MMOral-OPG-Bench: Dental LVLM Benchmark
- MMOral-OPG-Bench is a specialized multimodal evaluation suite that assesses large vision-language models on panoramic dental radiograph interpretation using clinical diagnostic criteria.
- It incorporates a rigorously annotated dataset with 100 OPG images and 1100 VQA items, ensuring zero-shot evaluation and clear separation from training data.
- Benchmark results reveal robust jaw analysis but highlight challenges with tooth-level detection and free-text report synthesis, driving targeted improvements in dental AI.
MMOral-OPG-Bench is a domain-specific, multimodal benchmark and evaluation suite designed for the assessment of large vision-LLMs (LVLMs) in the context of panoramic dental radiograph (orthopantomogram, OPG) interpretation.
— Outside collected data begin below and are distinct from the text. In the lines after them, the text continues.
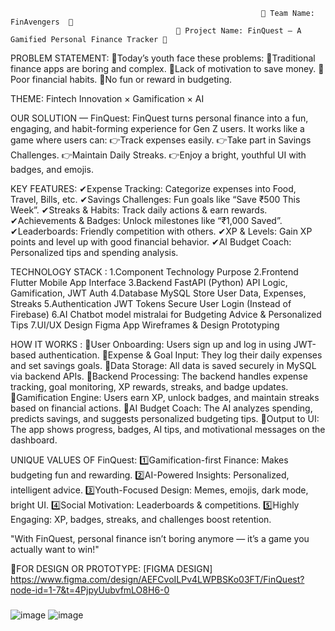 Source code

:                                                             🔷 Team Name: FinAvengers  🔷 
                                         🔷 Project Name: FinQuest – A Gamified Personal Finance Tracker 🔷 

PROBLEM STATEMENT:
📌Today’s youth face these problems:
📌Traditional finance apps are boring and complex.
📌Lack of motivation to save money.
📌Poor financial habits.
📌No fun or reward in budgeting.

THEME:
Fintech Innovation × Gamification × AI

OUR SOLUTION — FinQuest:
FinQuest turns personal finance into a fun, engaging, and habit-forming experience for Gen Z users.
It works like a game where users can:
👉Track expenses easily.
👉Take part in Savings Challenges.
👉Maintain Daily Streaks.
👉Enjoy a bright, youthful UI with badges, and emojis.

KEY FEATURES:
✔Expense Tracking: Categorize expenses into Food, Travel, Bills, etc.
✔Savings Challenges: Fun goals like “Save ₹500 This Week”.
✔Streaks & Habits: Track daily actions & earn rewards.
✔Achievements & Badges: Unlock milestones like “₹1,000 Saved”.
✔Leaderboards: Friendly competition with others.
✔XP & Levels: Gain XP points and level up with good financial behavior.
✔AI Budget Coach: Personalized tips and spending analysis.

TECHNOLOGY STACK :
1.Component	Technology	Purpose
2.Frontend	Flutter	Mobile App Interface
3.Backend	FastAPI (Python)	API Logic, Gamification, JWT Auth
4.Database	MySQL	Store User Data, Expenses, Streaks
5.Authentication	JWT Tokens	Secure User Login (Instead of Firebase)
6.AI Chatbot	model mistralai for	Budgeting Advice & Personalized Tips
7.UI/UX Design	Figma	App Wireframes & Design Prototyping

HOW IT WORKS :
🔸User Onboarding: Users sign up and log in using JWT-based authentication.
🔸Expense & Goal Input: They log their daily expenses and set savings goals.
🔸Data Storage: All data is saved securely in MySQL via backend APIs.
🔸Backend Processing: The backend handles expense tracking, goal monitoring, XP rewards, streaks, and badge updates.
🔸Gamification Engine: Users earn XP, unlock badges, and maintain streaks based on financial actions.
🔸AI Budget Coach: The AI analyzes spending, predicts savings, and suggests personalized budgeting tips.
🔸Output to UI: The app shows progress, badges, AI tips, and motivational messages on the dashboard.

UNIQUE VALUES OF FinQuest:
1️⃣Gamification-first Finance: Makes budgeting fun and rewarding.
2️⃣AI-Powered Insights: Personalized, intelligent advice.
3️⃣Youth-Focused Design: Memes, emojis, dark mode, bright UI.
4️⃣Social Motivation: Leaderboards & competitions.
5️⃣Highly Engaging: XP, badges, streaks, and challenges boost retention.

"With FinQuest, personal finance isn’t boring anymore — it’s a game you actually want to win!"

🔸FOR DESIGN OR PROTOTYPE:
[FIGMA DESIGN] https://www.figma.com/design/AEFCvoILPv4LWPBSKo03FT/FinQuest?node-id=1-7&t=4PjpyUubvfmLO8H6-0
###
![image](https://github.com/user-attachments/assets/f7d989bd-82e1-4eaf-bfd2-f89fd104e4ff)
  ![image](https://github.com/user-attachments/assets/a1a3b43b-66d6-416e-922b-a452736e67e9)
It aims to directly model the interpretative workflow of oral radiology specialists, addressing both gross morphological assessments and subtle pathological reasoning, which are not comprehensively covered by prior general medical vision-language resources (Hao et al., 11 Sep 2025, Hao et al., 27 Nov 2025).
1. Benchmark Scope and Rationale
MMOral-OPG-Bench was established to address the unique complexity of panoramic dental X-rays. These images capture a comprehensive, densely structured view of maxillofacial anatomy, requiring reasoning about individual teeth, bone integrity, previous interventions, and subtle disease manifestations. Its design objectives are:
- To evaluate LVLM performance on tasks that emulate real diagnostician workflows, using OPGs.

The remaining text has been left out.